“Ask Mom”

 

 

“Ask Mom”

 

By

 

Gerry Niskern

 

 

While sitting at a sidewalk cafe recently, I overheard two Middle Eastern boys explaining to another boy how to pronounce their Arabic word for bread.   One said, “Wait, I’ll ask my mother” but the other laughed, “No, I’ll ask my mom”.   How easy, just ask mom.

Moms know about everything. At least we thought she did when we were little.

Of course, when we became teenagers, mom didn’t have a clue; it was a wonder the woman didn’t need a keeper.

However, when 2,000 miles away at college it’s seems perfectly logical to kids to call mom and ask, “What do I use on my whites at the Laundromat?”

As we married and started families it was mom who we called to ask about a recipe or a petulant child. Or to try to help us understand men! Or women!

I asked several people whose mothers are gone this question: “Is there something you wish you had asked your mother when you could?”

Several said they would ask,  “What was your childhood like? Where did you and dad meet? What attracted you to him?

Another wants to know her grandmother’s stories about growing up in Germany; what her feelings were when she left? Who did she work for when she got here?

One friend who’s parents marriage was “arranged” in Iran would ask her mother what her true feelings were at her wedding.

A friend from the Philippines told me she grieved that there were no baby pictures taken of her and she wants to know why.

Several wondered what kind of day it was when they were born?

One would ask, “What happened to my baby brother; what did he die from?”

I would ask my own  grandmother about the sadness of leaving her infant in Europe when she immigrated to America.

My mother, an avid storyteller, loved our family and tradition. I would ask her thoughts the situation of our family today.

The mothers we see on greeting cards with the saintly smiles are perfect, but are they really mom? It’s through mom’s sheltering arms and the comfort of home that we learn to trust others and life itself. Mother is the twine that holds the family together.  And yet, she is a mysterious set of contradictions. It’s hard to sort out your feelings for her: frustration, anger, companionship, apprehension, love.

Speaking of questions, I ran across a suggested list of soul-searching questions for everyone to ask himself on Mother’s day.  I hope I fulfilled some of them when I had the chance. It read: When was the last time you visited your mom? What are the things that make your mom happy or sad? How many minutes do you spend in quality talk with your mom in a week? When was the last time you cooked for your mom? How much do you know about your mom’s mother? How well do you actually know your mother?

We can honor and show respect by trying to learn about the real person who we call mom. Have you asked your mother what she really wanted to do with her life, besides being your mom? What was her dream while growing up?  Did she achieve her life goals?  In other words, who was she, really?
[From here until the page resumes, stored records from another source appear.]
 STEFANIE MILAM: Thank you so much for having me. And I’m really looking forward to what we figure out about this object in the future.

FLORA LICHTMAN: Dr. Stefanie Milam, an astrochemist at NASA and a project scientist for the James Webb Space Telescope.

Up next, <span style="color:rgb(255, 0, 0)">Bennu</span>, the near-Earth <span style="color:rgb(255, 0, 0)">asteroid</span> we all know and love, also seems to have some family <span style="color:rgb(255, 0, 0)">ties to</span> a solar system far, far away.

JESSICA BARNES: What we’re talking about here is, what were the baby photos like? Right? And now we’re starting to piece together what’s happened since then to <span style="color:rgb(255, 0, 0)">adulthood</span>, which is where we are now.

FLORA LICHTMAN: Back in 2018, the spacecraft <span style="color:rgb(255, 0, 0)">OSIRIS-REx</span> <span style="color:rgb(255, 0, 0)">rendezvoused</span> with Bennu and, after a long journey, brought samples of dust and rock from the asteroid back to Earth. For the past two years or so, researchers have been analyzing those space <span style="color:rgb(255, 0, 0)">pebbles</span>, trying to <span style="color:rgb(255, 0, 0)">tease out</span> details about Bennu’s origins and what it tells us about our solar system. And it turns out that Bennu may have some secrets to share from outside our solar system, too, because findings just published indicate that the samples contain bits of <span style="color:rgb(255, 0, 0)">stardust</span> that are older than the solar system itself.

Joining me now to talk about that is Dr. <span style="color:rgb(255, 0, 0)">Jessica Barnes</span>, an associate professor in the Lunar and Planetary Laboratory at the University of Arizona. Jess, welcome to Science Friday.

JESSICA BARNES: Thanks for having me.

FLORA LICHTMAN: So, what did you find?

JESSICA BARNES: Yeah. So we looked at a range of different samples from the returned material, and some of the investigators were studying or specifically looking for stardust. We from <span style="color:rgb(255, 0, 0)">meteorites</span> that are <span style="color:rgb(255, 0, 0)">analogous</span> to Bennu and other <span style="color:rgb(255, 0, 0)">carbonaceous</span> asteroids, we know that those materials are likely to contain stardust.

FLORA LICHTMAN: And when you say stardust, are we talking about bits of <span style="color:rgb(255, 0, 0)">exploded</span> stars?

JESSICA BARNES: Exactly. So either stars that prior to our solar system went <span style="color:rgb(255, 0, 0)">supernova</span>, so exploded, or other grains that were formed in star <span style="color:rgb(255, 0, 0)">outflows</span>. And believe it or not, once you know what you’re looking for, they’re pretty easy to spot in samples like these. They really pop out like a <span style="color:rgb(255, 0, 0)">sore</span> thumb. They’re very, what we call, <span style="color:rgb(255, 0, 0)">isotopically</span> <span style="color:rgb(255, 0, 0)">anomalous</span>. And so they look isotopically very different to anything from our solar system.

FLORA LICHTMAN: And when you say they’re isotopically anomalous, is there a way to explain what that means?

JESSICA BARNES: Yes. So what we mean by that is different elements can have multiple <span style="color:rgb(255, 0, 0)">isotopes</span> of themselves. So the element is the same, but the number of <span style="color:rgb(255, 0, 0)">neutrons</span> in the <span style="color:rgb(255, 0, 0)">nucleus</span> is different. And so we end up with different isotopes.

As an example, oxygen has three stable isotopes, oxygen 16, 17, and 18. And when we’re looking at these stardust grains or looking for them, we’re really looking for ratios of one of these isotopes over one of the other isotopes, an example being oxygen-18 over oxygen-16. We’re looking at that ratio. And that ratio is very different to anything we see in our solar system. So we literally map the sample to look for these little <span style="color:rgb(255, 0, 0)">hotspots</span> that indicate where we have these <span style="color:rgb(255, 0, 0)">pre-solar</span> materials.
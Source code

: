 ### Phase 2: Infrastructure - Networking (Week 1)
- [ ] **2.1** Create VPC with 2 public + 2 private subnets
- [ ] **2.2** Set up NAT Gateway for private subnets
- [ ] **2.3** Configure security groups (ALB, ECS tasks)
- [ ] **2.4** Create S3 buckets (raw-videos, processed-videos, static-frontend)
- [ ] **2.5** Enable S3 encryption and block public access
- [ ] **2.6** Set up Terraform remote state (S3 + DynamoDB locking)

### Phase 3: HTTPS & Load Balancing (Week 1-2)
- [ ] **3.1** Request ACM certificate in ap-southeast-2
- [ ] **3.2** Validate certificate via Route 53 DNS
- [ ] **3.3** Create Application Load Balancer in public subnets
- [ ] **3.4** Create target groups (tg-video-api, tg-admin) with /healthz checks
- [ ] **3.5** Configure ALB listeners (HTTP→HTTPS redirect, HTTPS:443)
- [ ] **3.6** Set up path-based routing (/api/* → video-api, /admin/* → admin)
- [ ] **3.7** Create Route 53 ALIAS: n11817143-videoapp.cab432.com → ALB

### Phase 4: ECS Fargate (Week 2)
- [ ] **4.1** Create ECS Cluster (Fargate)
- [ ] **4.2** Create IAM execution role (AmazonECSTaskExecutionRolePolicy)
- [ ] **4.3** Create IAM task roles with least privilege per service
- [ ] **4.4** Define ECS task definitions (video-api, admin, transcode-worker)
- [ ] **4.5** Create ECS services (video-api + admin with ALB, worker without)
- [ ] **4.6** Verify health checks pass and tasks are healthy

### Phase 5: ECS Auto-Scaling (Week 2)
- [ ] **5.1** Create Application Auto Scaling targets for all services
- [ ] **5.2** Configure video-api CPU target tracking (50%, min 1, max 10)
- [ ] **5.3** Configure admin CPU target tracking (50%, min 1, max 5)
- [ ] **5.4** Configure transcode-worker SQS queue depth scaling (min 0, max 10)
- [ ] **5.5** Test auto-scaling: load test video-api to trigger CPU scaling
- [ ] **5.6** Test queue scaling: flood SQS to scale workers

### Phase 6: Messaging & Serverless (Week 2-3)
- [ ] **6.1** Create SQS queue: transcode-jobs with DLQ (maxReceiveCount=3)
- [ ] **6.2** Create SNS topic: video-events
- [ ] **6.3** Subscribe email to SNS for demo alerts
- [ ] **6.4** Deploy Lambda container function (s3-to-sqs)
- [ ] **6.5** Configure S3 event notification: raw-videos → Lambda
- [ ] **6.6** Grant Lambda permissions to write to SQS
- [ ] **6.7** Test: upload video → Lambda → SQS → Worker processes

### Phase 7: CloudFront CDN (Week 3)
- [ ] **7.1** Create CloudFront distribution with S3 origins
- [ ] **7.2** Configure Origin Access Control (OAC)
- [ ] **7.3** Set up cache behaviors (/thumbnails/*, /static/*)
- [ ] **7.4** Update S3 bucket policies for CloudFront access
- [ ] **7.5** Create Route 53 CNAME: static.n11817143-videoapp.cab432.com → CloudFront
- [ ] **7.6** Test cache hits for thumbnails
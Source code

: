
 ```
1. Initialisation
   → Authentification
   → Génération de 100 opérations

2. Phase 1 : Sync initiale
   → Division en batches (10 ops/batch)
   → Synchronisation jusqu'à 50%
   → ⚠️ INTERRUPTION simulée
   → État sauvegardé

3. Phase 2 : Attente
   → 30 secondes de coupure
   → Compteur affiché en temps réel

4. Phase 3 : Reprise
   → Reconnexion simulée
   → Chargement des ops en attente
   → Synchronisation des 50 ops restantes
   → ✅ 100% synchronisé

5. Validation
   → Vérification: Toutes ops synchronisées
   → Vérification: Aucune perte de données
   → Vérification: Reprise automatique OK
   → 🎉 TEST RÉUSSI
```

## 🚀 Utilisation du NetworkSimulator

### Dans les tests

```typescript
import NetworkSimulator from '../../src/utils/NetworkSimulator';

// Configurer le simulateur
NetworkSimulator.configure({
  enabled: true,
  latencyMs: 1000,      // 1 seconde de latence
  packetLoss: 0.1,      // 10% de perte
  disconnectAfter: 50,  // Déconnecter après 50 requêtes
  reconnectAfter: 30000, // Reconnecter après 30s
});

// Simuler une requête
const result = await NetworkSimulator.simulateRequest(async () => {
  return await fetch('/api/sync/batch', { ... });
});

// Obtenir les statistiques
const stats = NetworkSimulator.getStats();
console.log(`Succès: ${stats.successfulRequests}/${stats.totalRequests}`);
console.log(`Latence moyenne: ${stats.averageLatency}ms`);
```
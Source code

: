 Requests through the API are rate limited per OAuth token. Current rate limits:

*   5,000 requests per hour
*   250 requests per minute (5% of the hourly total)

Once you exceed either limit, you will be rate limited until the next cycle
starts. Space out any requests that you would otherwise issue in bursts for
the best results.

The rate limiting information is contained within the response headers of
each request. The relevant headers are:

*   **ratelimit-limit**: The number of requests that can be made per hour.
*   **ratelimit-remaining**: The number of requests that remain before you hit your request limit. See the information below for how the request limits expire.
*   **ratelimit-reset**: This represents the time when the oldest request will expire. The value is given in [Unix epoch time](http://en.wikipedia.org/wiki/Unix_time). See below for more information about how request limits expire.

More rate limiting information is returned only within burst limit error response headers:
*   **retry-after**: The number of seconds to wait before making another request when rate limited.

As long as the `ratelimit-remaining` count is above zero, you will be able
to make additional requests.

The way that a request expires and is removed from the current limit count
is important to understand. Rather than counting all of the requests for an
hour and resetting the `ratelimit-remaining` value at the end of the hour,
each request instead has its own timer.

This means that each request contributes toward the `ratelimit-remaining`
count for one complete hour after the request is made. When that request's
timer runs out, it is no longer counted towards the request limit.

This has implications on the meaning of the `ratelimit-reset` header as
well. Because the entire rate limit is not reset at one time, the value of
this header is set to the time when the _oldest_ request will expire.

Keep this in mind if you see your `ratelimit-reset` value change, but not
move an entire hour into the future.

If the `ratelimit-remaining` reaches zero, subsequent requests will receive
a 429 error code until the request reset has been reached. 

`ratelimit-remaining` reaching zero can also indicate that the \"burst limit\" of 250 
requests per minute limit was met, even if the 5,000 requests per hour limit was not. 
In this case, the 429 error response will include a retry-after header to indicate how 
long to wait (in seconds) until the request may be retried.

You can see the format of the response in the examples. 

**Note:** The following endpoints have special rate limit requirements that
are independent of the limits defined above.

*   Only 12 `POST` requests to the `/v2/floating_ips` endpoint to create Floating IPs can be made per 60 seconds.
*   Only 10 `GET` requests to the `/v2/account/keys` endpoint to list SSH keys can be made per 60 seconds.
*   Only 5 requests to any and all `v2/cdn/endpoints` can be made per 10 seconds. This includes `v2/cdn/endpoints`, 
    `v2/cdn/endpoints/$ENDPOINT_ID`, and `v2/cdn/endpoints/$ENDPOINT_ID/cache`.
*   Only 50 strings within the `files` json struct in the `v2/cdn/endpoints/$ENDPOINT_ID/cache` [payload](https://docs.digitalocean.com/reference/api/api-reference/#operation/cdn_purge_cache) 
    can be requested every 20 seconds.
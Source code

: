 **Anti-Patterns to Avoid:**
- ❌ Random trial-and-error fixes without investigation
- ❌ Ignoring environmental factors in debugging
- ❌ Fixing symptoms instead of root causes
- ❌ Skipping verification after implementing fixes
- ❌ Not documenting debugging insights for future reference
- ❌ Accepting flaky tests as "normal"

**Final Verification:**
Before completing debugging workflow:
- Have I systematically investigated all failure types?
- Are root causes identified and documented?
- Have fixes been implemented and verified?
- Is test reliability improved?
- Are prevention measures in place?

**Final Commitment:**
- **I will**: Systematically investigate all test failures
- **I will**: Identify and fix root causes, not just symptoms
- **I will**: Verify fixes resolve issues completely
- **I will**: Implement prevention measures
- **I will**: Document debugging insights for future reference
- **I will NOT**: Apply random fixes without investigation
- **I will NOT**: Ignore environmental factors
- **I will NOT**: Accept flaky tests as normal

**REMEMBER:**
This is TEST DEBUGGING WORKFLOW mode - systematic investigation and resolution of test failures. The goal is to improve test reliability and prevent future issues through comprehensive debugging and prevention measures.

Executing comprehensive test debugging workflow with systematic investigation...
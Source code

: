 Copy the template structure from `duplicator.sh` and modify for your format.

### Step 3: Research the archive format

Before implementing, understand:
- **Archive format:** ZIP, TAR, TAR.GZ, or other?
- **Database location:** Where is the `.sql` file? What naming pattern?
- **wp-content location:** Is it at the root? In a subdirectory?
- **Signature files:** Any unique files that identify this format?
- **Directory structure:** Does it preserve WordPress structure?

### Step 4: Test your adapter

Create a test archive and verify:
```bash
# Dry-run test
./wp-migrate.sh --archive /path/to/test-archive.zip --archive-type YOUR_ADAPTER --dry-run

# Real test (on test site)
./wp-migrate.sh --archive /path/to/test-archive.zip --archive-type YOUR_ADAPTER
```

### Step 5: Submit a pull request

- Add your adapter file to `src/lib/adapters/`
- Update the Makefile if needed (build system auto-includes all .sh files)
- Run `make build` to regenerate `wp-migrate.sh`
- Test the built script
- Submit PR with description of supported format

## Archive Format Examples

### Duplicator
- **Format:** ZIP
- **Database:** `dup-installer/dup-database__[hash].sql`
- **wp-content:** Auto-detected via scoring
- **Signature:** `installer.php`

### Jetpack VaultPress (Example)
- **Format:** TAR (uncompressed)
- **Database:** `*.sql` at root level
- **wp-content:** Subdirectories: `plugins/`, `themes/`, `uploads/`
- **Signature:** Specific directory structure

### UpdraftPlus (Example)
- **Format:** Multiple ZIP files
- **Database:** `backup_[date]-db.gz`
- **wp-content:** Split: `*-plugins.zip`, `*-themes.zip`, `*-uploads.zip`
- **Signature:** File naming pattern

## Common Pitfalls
I think one friend answered my question best. She said, “Well, the question wouldn’t really matter. Calling her would give me what I wanted: to hear the love in her voice, because more than anything, I miss her love.

So on this Mother’s Day, go ahead, ask mom now!

2 thoughts on ““Ask Mom”

  1. I often think do my children really know who I am as a person and not Mom. My own Mom was hard to know but learning things about her childhood helped me to understand her better. The Lord gave us some closeness in her last couple of years even though she was in a nursing home.Sorry I missed the luncheon, hope to see you in May.